DATA FOR THE TASK:
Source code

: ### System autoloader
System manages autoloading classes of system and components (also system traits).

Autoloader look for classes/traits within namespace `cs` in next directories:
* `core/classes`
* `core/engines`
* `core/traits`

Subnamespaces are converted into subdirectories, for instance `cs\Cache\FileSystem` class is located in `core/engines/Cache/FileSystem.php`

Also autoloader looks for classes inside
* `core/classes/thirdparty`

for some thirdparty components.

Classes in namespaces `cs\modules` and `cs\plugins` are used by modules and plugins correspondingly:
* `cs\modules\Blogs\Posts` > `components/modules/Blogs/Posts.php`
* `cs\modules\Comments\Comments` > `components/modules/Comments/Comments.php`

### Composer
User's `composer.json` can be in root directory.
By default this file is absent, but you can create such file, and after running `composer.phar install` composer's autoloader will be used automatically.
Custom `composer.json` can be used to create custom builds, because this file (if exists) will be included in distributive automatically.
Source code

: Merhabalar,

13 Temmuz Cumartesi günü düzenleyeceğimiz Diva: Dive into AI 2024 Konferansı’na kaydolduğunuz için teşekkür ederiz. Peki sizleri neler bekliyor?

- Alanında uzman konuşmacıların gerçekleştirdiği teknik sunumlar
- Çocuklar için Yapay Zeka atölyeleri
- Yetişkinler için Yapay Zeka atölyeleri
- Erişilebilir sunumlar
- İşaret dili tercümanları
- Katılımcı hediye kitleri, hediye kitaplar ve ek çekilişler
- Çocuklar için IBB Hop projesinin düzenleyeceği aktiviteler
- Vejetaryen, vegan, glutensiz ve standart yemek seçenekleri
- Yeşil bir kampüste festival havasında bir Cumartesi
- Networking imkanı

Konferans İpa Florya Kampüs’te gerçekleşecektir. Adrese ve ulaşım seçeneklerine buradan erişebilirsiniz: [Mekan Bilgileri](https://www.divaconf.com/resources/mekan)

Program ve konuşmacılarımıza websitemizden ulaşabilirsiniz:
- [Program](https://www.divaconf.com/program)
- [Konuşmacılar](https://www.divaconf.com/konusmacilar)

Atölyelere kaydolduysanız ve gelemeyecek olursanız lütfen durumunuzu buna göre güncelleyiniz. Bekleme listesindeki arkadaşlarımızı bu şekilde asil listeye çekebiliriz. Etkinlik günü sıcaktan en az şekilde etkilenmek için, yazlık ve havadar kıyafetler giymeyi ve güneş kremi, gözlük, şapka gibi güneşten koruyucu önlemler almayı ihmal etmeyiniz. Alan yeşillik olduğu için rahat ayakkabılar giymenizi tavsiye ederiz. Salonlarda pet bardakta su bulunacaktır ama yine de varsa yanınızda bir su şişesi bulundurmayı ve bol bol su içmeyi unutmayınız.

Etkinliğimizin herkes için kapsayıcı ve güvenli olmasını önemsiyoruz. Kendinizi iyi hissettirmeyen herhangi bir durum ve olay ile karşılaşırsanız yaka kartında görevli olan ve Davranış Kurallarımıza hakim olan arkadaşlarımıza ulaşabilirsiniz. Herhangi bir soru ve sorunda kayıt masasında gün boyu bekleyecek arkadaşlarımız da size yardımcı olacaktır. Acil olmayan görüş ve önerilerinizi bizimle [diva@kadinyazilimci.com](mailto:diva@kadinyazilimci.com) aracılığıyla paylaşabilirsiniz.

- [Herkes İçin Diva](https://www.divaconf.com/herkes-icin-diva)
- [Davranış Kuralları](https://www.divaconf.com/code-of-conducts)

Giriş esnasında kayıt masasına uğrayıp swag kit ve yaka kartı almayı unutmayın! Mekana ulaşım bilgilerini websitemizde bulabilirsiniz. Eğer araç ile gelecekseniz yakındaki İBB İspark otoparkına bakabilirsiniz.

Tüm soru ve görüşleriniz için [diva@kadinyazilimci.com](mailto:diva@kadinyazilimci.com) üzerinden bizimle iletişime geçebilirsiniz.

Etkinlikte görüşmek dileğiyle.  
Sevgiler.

WHAT NEEDS TO BE DONE:
Report each line of the listing above that uses the word "https".

SOLUTION TO THIS EXERCISE:
Konferans İpa Florya Kampüs’te gerçekleşecektir. Adrese ve ulaşım seçeneklerine buradan erişebilirsiniz: [Mekan Bilgileri](https://www.divaconf.com/resources/mekan)
- [Program](https://www.divaconf.com/program)
- [Konuşmacılar](https://www.divaconf.com/konusmacilar)
- [Herkes İçin Diva](https://www.divaconf.com/herkes-icin-diva)
- [Davranış Kuralları](https://www.divaconf.com/code-of-conducts)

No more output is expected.